During the third quarter, we also completed one (1.0 net) well at Ferrybank that is currently shut-in for re-licensing due to encountering H2S in the early phase of flow back and one (1.0 net) well at Gilby, which is currently on production at 80 boe/d (77% oil and NGL).

Financial Review

We generated adjusted funds flow of $171 million ($0.46 per basic share) in Q3/2018, compared to $107 million ($0.45 per basic share) in Q2/2018 and $77 million ($0.33 per basic share) in Q3/2017. Excluding financial derivatives losses, adjusted funds flow in Q3/2018 was $202 million, compared to $136 million in Q2/2018. The increase in adjusted funds flow is largely attributable to an initial contribution from the high netback Raging River production.
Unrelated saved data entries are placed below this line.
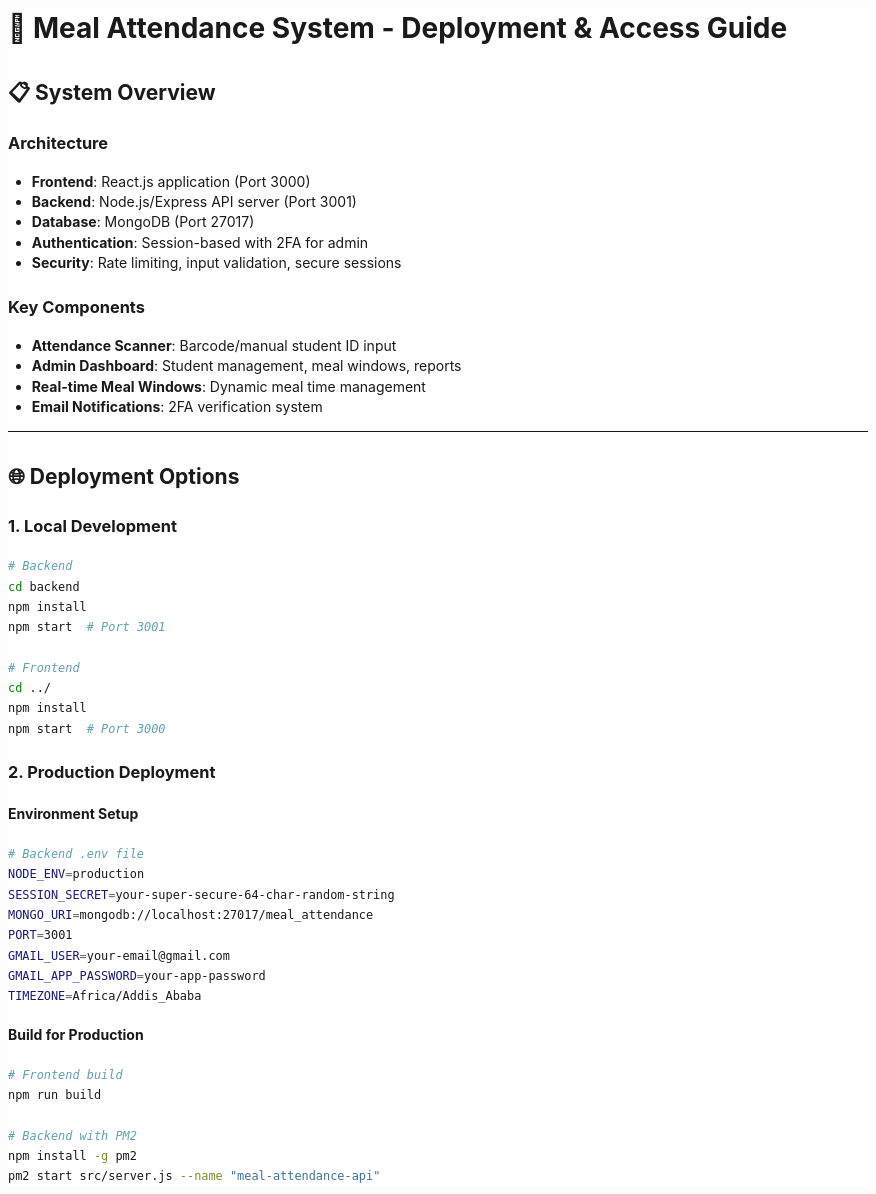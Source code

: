 # 🚀 Meal Attendance System - Deployment & Access Guide

## 📋 System Overview

### **Architecture**
- **Frontend**: React.js application (Port 3000)
- **Backend**: Node.js/Express API server (Port 3001)
- **Database**: MongoDB (Port 27017)
- **Authentication**: Session-based with 2FA for admin
- **Security**: Rate limiting, input validation, secure sessions

### **Key Components**
- **Attendance Scanner**: Barcode/manual student ID input
- **Admin Dashboard**: Student management, meal windows, reports
- **Real-time Meal Windows**: Dynamic meal time management
- **Email Notifications**: 2FA verification system

---

## 🌐 Deployment Options

### **1. Local Development**
```bash
# Backend
cd backend
npm install
npm start  # Port 3001

# Frontend  
cd ../
npm install
npm start  # Port 3000
```

### **2. Production Deployment**

#### **Environment Setup**
```bash
# Backend .env file
NODE_ENV=production
SESSION_SECRET=your-super-secure-64-char-random-string
MONGO_URI=mongodb://localhost:27017/meal_attendance
PORT=3001
GMAIL_USER=your-email@gmail.com
GMAIL_APP_PASSWORD=your-app-password
TIMEZONE=Africa/Addis_Ababa
```

#### **Build for Production**
```bash
# Frontend build
npm run build

# Backend with PM2
npm install -g pm2
pm2 start src/server.js --name "meal-attendance-api"
```
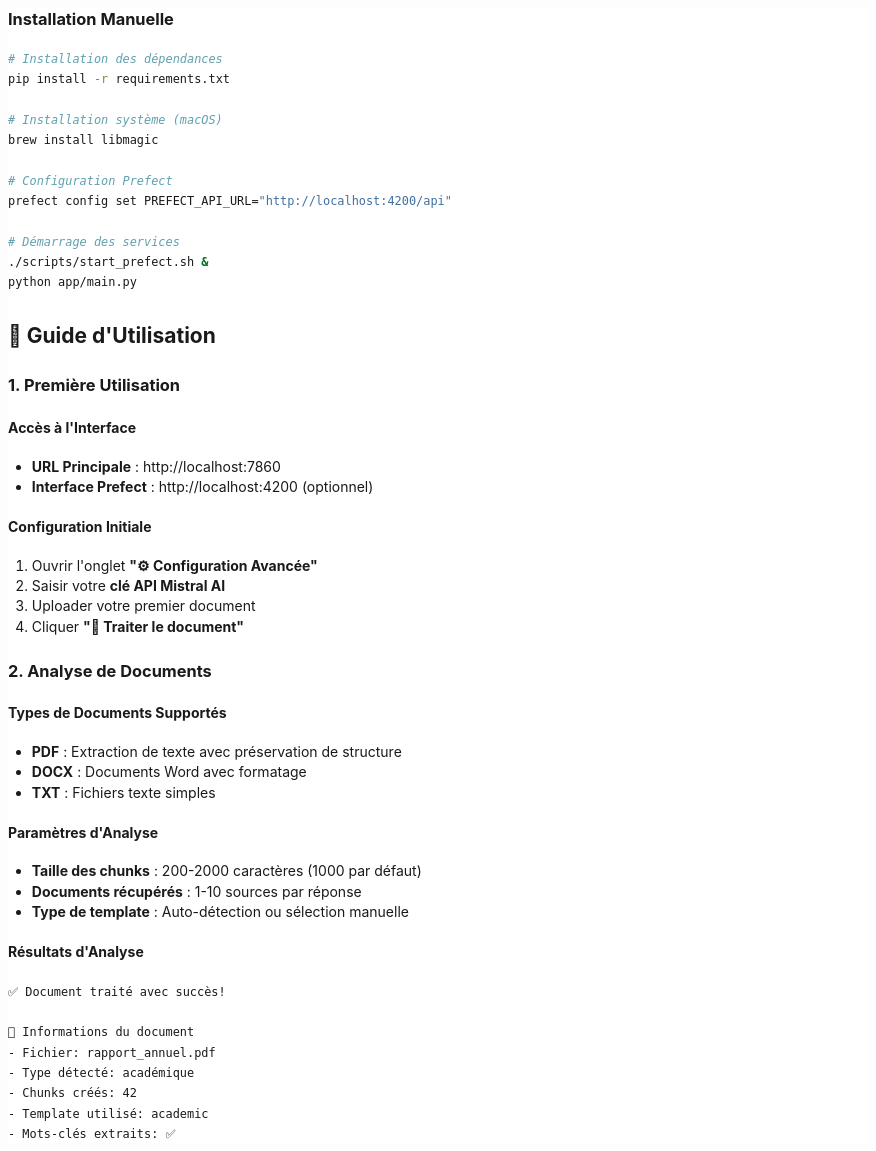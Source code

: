 ### Installation Manuelle
```bash
# Installation des dépendances
pip install -r requirements.txt

# Installation système (macOS)
brew install libmagic

# Configuration Prefect
prefect config set PREFECT_API_URL="http://localhost:4200/api"

# Démarrage des services
./scripts/start_prefect.sh &
python app/main.py
```

## 🎯 Guide d'Utilisation

### 1. **Première Utilisation**

#### Accès à l'Interface
- **URL Principale** : http://localhost:7860
- **Interface Prefect** : http://localhost:4200 (optionnel)

#### Configuration Initiale
1. Ouvrir l'onglet **"⚙️ Configuration Avancée"**
2. Saisir votre **clé API Mistral AI**
3. Uploader votre premier document
4. Cliquer **"🚀 Traiter le document"**

### 2. **Analyse de Documents**

#### Types de Documents Supportés
- **PDF** : Extraction de texte avec préservation de structure
- **DOCX** : Documents Word avec formatage
- **TXT** : Fichiers texte simples

#### Paramètres d'Analyse
- **Taille des chunks** : 200-2000 caractères (1000 par défaut)
- **Documents récupérés** : 1-10 sources par réponse
- **Type de template** : Auto-détection ou sélection manuelle

#### Résultats d'Analyse
```
✅ Document traité avec succès!

📄 Informations du document
- Fichier: rapport_annuel.pdf
- Type détecté: académique
- Chunks créés: 42
- Template utilisé: academic
- Mots-clés extraits: ✅
```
In the first nine months of 2018, we generated adjusted funds flow of $362 million ($432 million excluding realized financial derivatives losses), as compared to exploration and development capital expenditures of $312 million.

Financial Liquidity

Our net debt totaled $2.1 billion at September 30, 2018, which is up from $1.8 billion at June 30, 2018. The increase in net debt is due to the $364 million of net debt assumed in conjunction with the Raging River transaction. We maintain strong financial liquidity with our credit facilities approximately 50% undrawn and our first long-term note maturity not until 2021. We have established a new $300 million term loan facility that is due June 2020 and is secured by the assets of Raging River. This additional facility, combined with our existing facilities of US$575 million, increased our credit capacity to approximately $1.04 billion.

Operating Netback

Our operating netback (excluding realized financial derivatives gains and losses) improved 76% to $31.39/boe in Q3/2018, as compared to $17.83/boe in Q3/2017. During the third quarter, we benefited from strong liquids pricing in the Eagle Ford and an initial contribution from our high netback Viking light oil production. The Eagle Ford generated an operating netback of $38.03/boe during Q3/2018 while our Canadian operations generated an operating netback of $25.94/boe.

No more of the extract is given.